Various real-world challenges require planning algorithms that can adapt to a broad range of domains. Traditionally, the creation of planning domains has relied heavily on human implementation, which limits the scale and diversity of available domains. While recent advancements have leveraged generative AI technologies such as large language models (LLMs) for domain creation, these efforts have predominantly focused on translating existing domains from natural language descriptions rather than generating novel ones. In contrast, the concept of domain randomization, which has been highly effective in reinforcement learning, enhances performance and generalizability by training on a diverse array of randomized new domains.

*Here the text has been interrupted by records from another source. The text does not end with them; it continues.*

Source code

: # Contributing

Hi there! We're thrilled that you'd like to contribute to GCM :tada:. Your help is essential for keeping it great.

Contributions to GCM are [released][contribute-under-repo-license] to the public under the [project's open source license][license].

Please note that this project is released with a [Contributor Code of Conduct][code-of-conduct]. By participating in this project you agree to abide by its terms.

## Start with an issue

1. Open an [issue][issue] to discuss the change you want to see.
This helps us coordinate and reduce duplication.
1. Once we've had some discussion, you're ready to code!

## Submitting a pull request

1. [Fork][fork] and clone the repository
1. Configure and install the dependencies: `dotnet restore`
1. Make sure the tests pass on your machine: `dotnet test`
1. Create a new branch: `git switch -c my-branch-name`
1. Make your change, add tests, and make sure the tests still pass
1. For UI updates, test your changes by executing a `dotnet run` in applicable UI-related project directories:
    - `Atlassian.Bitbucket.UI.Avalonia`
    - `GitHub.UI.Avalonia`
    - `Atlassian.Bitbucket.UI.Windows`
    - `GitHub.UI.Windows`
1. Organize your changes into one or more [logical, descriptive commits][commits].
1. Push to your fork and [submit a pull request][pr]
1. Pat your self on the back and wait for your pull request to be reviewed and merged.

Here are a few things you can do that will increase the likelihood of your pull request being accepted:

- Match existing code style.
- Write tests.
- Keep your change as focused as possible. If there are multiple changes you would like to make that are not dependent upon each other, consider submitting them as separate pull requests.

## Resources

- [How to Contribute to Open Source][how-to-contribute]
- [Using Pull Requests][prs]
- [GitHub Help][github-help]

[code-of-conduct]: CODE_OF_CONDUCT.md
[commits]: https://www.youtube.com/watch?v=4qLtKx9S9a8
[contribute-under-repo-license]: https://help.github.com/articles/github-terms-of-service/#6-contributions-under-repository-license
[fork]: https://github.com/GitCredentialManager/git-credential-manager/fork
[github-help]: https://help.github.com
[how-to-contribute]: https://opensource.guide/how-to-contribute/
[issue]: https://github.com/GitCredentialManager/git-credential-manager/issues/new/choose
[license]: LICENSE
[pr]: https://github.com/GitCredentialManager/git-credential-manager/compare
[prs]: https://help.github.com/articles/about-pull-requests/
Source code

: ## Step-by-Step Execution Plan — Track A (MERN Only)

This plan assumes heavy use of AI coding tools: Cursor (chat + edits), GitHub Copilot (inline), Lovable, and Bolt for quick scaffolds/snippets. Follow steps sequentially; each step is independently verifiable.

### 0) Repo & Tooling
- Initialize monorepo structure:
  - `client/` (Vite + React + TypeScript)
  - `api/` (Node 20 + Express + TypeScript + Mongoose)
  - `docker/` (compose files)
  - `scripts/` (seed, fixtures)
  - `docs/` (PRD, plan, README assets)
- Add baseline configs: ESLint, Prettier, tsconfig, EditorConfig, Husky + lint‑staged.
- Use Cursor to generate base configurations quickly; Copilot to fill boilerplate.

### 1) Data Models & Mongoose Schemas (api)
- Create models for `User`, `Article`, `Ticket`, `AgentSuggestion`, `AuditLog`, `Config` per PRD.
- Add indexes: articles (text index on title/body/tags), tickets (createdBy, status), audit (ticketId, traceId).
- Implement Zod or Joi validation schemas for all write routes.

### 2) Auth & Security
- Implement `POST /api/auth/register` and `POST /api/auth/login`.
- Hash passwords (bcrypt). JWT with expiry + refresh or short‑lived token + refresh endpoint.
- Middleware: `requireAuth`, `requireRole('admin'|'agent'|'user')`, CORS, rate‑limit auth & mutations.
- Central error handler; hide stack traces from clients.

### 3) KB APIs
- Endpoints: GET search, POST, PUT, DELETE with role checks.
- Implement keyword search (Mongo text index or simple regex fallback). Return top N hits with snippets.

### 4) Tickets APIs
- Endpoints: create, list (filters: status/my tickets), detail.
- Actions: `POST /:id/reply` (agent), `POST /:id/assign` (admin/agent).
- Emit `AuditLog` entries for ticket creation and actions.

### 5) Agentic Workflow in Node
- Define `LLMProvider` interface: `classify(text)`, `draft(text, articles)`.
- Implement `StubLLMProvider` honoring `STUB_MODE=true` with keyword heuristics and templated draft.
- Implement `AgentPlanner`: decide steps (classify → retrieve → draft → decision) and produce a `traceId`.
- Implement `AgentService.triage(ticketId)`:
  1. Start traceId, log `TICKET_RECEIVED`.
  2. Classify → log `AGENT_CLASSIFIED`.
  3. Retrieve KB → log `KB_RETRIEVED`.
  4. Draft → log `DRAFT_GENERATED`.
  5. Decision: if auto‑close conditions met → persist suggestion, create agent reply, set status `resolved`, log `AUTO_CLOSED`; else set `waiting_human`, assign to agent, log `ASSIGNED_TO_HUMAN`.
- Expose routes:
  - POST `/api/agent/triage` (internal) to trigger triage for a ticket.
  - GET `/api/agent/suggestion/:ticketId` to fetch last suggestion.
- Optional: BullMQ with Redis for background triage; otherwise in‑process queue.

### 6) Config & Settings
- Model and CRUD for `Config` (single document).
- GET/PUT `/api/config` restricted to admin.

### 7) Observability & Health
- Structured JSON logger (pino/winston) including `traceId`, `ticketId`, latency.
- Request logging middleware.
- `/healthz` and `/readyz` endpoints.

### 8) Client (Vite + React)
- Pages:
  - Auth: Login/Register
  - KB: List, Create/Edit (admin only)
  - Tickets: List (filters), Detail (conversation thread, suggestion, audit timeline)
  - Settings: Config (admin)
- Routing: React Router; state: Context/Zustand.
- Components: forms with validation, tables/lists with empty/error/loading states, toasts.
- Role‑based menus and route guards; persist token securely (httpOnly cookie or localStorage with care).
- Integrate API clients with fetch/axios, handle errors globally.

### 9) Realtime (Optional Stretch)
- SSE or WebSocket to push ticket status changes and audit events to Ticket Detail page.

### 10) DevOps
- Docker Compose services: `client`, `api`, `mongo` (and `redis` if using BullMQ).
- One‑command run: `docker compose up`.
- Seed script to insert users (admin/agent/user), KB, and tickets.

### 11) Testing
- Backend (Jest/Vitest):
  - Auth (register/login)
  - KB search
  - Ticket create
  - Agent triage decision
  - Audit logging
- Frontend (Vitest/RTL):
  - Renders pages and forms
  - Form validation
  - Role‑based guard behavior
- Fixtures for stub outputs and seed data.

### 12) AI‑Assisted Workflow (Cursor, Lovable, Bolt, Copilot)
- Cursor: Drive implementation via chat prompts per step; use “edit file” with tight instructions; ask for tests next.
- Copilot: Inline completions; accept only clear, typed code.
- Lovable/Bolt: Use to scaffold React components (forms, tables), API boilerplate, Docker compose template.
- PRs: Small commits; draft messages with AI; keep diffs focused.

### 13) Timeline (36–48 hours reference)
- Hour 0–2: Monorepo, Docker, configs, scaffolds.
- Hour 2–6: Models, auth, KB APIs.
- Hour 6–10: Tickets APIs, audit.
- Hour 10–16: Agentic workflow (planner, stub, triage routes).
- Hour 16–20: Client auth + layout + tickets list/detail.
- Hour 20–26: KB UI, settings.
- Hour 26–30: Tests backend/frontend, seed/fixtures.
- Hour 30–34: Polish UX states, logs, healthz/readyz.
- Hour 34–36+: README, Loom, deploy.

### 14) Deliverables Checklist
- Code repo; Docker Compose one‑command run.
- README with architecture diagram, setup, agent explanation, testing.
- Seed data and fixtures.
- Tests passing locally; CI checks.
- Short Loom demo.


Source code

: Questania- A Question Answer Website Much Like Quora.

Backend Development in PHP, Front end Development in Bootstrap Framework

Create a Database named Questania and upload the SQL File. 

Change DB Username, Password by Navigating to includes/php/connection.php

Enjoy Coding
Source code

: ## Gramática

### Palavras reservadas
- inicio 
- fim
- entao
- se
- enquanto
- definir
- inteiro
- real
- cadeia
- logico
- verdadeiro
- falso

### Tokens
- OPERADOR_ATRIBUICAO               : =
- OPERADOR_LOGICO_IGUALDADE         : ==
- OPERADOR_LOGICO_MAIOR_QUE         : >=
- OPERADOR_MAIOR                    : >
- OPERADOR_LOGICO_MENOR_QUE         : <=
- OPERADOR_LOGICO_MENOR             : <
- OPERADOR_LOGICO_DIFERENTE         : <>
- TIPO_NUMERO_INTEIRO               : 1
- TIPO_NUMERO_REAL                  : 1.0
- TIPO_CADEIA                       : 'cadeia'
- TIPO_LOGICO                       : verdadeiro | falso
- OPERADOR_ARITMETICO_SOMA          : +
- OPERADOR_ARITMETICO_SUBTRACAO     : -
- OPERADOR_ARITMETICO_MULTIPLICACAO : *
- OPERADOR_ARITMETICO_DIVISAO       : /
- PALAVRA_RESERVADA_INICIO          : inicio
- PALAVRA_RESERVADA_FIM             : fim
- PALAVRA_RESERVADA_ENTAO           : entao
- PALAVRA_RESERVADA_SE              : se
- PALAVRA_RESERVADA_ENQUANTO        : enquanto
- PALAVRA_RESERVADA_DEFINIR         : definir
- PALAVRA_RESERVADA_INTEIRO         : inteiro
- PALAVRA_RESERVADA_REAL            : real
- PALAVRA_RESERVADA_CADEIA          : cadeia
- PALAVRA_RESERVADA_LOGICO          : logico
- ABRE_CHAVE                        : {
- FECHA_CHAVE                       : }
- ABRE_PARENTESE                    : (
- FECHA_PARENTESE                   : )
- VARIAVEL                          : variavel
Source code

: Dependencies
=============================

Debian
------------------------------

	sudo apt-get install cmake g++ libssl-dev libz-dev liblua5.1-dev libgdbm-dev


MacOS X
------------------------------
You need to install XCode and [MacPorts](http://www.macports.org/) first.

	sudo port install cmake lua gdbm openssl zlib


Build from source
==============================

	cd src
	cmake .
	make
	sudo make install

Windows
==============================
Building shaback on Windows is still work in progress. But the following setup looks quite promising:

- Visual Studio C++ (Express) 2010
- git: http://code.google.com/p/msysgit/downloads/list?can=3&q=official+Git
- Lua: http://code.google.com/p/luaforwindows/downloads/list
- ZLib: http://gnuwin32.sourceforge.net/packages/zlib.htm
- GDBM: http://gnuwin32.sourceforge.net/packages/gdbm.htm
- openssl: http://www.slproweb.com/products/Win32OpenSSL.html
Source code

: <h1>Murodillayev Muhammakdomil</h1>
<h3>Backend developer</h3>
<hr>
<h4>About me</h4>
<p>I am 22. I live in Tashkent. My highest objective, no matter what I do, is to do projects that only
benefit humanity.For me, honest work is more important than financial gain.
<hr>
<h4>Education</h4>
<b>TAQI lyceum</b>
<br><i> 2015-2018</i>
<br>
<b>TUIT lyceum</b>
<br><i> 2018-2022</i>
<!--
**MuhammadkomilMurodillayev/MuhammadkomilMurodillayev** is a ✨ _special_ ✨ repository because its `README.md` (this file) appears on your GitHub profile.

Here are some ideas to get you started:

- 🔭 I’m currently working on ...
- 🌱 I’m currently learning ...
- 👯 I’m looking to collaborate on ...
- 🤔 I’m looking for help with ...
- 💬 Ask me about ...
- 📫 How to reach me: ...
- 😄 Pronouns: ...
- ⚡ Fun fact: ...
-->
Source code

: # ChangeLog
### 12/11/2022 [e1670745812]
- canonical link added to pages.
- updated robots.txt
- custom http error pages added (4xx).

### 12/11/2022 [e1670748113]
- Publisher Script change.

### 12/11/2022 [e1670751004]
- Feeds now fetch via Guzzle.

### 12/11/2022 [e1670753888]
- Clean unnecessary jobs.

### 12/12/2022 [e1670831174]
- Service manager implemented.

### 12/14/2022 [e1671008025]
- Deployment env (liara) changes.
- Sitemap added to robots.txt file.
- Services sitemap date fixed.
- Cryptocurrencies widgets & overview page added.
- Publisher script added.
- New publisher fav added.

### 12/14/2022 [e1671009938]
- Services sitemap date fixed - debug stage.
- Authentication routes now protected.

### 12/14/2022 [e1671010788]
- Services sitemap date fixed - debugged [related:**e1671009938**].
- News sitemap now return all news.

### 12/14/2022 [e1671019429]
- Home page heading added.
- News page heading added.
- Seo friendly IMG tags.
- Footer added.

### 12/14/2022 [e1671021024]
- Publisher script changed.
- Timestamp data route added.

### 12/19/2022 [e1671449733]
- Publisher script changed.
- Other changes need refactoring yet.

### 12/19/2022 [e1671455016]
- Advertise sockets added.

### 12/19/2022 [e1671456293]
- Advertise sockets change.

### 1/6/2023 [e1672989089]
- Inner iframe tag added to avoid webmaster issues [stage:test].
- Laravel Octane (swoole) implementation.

Inspired by this success, our tool, PDDLFuse, aims to bridge this gap in Planning Domain Definition Language (PDDL). PDDLFuse is designed to generate new, diverse planning domains that can be used to validate new planners or test foundational planning models. We have developed methods to adjust the domain generators parameters to modulate the difficulty of the domains it generates. This adaptability is crucial as existing domain-independent planners often struggle with more complex problems. Initial tests indicate that PDDLFuse efficiently creates intricate and varied domains, representing a significant advancement over traditional domain generation methods and making a contribution towards planning research.

Paper Structure

This paper contains 39 sections, 4 figures, 217 tables, 4 algorithms.

Figures (4)

  • Figure 1: 15 Objects -- Fast Downward Planner
  • Figure 2: 15 Objects -- LPG Planner
  • Figure 3: Solvability heat maps for domains with 15 objects, evaluated using the Fast Downward planner with lmcut heuristic across varied parameter configurations.
  • Figure 4: Solvability heat maps for domains with 15 objects, evaluated using the LPG Planner across varied parameter configurations.